Für Arbeitssuchende, die nach Deutschland zurückwandern und das spanische Arbeitslosengeld dort beziehen wollen, gelten die in die umgekehrte Richtung bekannten Voraussetzungen und Fristen: Sie müssen auf Mallorca mindestens vier Wochen lang als Arbeitssuchender (demandante de empleo) eingeschrieben gewesen sein. Dann können sie die spanischen Gelder drei oder sechs Monate lang in ihrem Heimatland beziehen. Dafür müssen die Betroffenen die Rückreise und Mitnahme der Zahlung beim SEPE (U2-Dokument) beantragt haben und sich innerhalb der ersten Woche nach der Ausreise bei der Bundesagentur für Arbeit melden.

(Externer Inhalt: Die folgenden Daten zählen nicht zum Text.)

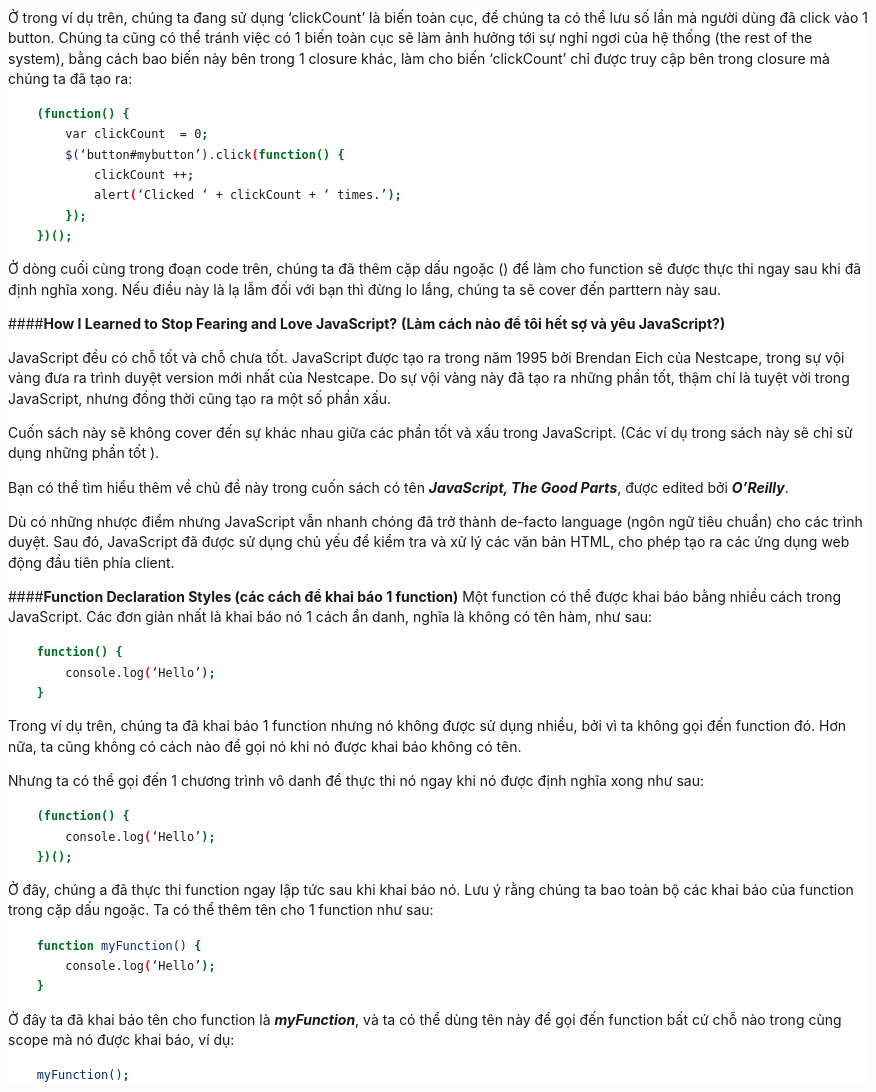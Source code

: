 Ở trong ví dụ trên, chúng ta đang sử dụng ‘clickCount’ là biến toàn cục, để chúng ta có thể lưu số lần mà người dùng đã click vào 1 button. Chúng ta cũng có thể tránh việc có 1 biến toàn cục sẽ làm ảnh hưởng tới sự nghỉ ngơi của hệ thống (the rest of the system), bằng cách bao biến này bên trong 1 closure khác, làm cho biến ‘clickCount’ chỉ được truy cập bên trong closure mà chúng ta đã tạo ra:

```sh
	(function() {
		var clickCount  = 0;
		$(‘button#mybutton’).click(function() {
			clickCount ++;
			alert(‘Clicked ‘ + clickCount + ‘ times.’);
		});
	})();
```

Ở dòng cuối cùng trong đoạn code trên, chúng ta đã thêm cặp dấu ngoặc () để làm cho function sẽ được thực thi ngay sau khi đã định nghĩa xong. Nếu điều này là lạ lẫm đối với bạn thì đừng lo lắng, chúng ta sẽ cover đến parttern này sau.

####**How I Learned to Stop Fearing and Love JavaScript?**
**(Làm cách nào để tôi hết sợ và yêu JavaScript?)**

JavaScript đều có chỗ tốt và chỗ chưa tốt. JavaScript được tạo ra trong năm 1995 bởi Brendan Eich của Nestcape, trong sự vội vàng đưa ra trình duyệt version mới nhất của Nestcape. Do sự vội vàng này đã tạo ra những phần tốt, thậm chí là tuyệt vời trong JavaScript, nhưng đồng thời cũng tạo ra một số phần xấu. 

Cuốn sách này sẽ không cover đến sự khác nhau giữa các phần tốt và xấu trong JavaScript. (Các ví dụ trong sách này sẽ chỉ sử dụng những phần tốt ).

Bạn có thể tìm hiểu thêm về chủ đề này trong cuốn sách có tên ***JavaScript, The Good Parts***, được edited bởi ***O’Reilly***. 

Dù có những nhược điểm nhưng JavaScript vẫn nhanh chóng đã trở thành de-facto language (ngôn ngữ tiêu chuẩn) cho các trình duyệt. Sau đó, JavaScript đã được sử dụng chủ yếu để kiểm tra và xử lý các văn bản HTML, cho phép tạo ra các ứng dụng web động đầu tiên phía client. 

####**Function Declaration Styles (các cách để khai báo 1 function)**
Một function có thể được khai báo bằng nhiều cách trong JavaScript. Các đơn giản nhất là khai báo nó 1 cách ẩn danh, nghĩa là không có tên hàm, như sau:

```sh
	function() {
		console.log(‘Hello’);
	}
```
Trong ví dụ trên, chúng ta đã khai báo 1 function nhưng nó không được sử dụng nhiều, bởi vì ta không gọi đến function đó. Hơn nữa, ta cũng không có cách nào để gọi nó khi nó được khai báo không có tên.

Nhưng ta có thể gọi đến 1 chương trình vô danh để thực thi nó ngay khi nó được định nghĩa xong như sau:
```sh
	(function() {
		console.log(‘Hello’);
	})();
```
Ở đây, chúng a đã thực thi function ngay lập tức sau khi khai báo nó. Lưu ý rằng chúng ta bao toàn bộ các khai báo của function trong cặp dấu ngoặc.
Ta có thể thêm tên cho 1 function như sau:
```sh
	function myFunction() {
		console.log(‘Hello’);
	}
```
Ở đây ta đã khai báo tên cho function là ***myFunction***, và ta có thể dùng tên này để gọi đến function bất cứ chỗ nào trong cùng scope mà nó được khai báo, ví dụ:
```sh
	myFunction();
```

Sowohl in Deutschland als auch auf der Insel kommt man um den Gang zum Arbeitsamt nicht herum.

Sowohl in Deutschland als auch auf der Insel kommt man um den Gang zum Arbeitsamt nicht herum. / DPA

Zwischenbeschäftigung (nicht) erforderlich

Nehmen wir an, jemand hat eine Zeit lang auf Mallorca gearbeitet, kehrt dann nach Deutschland zurück und will deutsches Arbeitslosengeld (ALG) beziehen. Die ausländischen Versicherungs- und Beschäftigungszeiten können beim Anspruch auf ALG oder der Erhöhung der Anspruchsdauer dann nur berücksichtigt werden, wenn der Bewerber zwischen der Beschäftigung im Ausland und dem Beginn der Arbeitslosigkeit und Antragstellung auf unbestimmte Dauer in Deutschland versicherungspflichtig war, heißt es im Merkblatt (Punkt 3).

Es gibt aber Ausnahmefälle, in denen keine Zwischenbeschäftigung in Deutschland erforderlich ist – etwa wenn der Arbeitnehmer seinen Wohnsitz in Deutschland beibehalten hat und nur kurzzeitig auf Mallorca beschäftigt ist (und der hiesigen Versicherungspflicht unterliegt). Betroffene sind sogenannte „unechte Grenzgänger“. „Der Fall tritt selten auf, etwa bei jungen Menschen, die noch zu Hause bei ihren Eltern wohnen und eine Zeit lang auf der Insel arbeiten“, kommentiert Fuchs. Sie müssen als Nachweis über ihre ausländischen Versicherungs- und Beschäftigungszeiten das Formular PD U1 bei den spanischen Behörden anfordern.

Das Ratgeber-Buch von Rainer Fuchs.

Das Ratgeber-Buch von Rainer Fuchs. / Verlag

Über den Autor

Rainer Fuchs war fünf Jahre lang Sozialattaché an der deutschen Botschaft in Madrid und lange zuständiger Ministerialrat im Bundesarbeitsministerium und im EU-Sozialausschuss in Brüssel. Seine besondere rechtliche Expertise hat er in einem Buch zusammengefasst.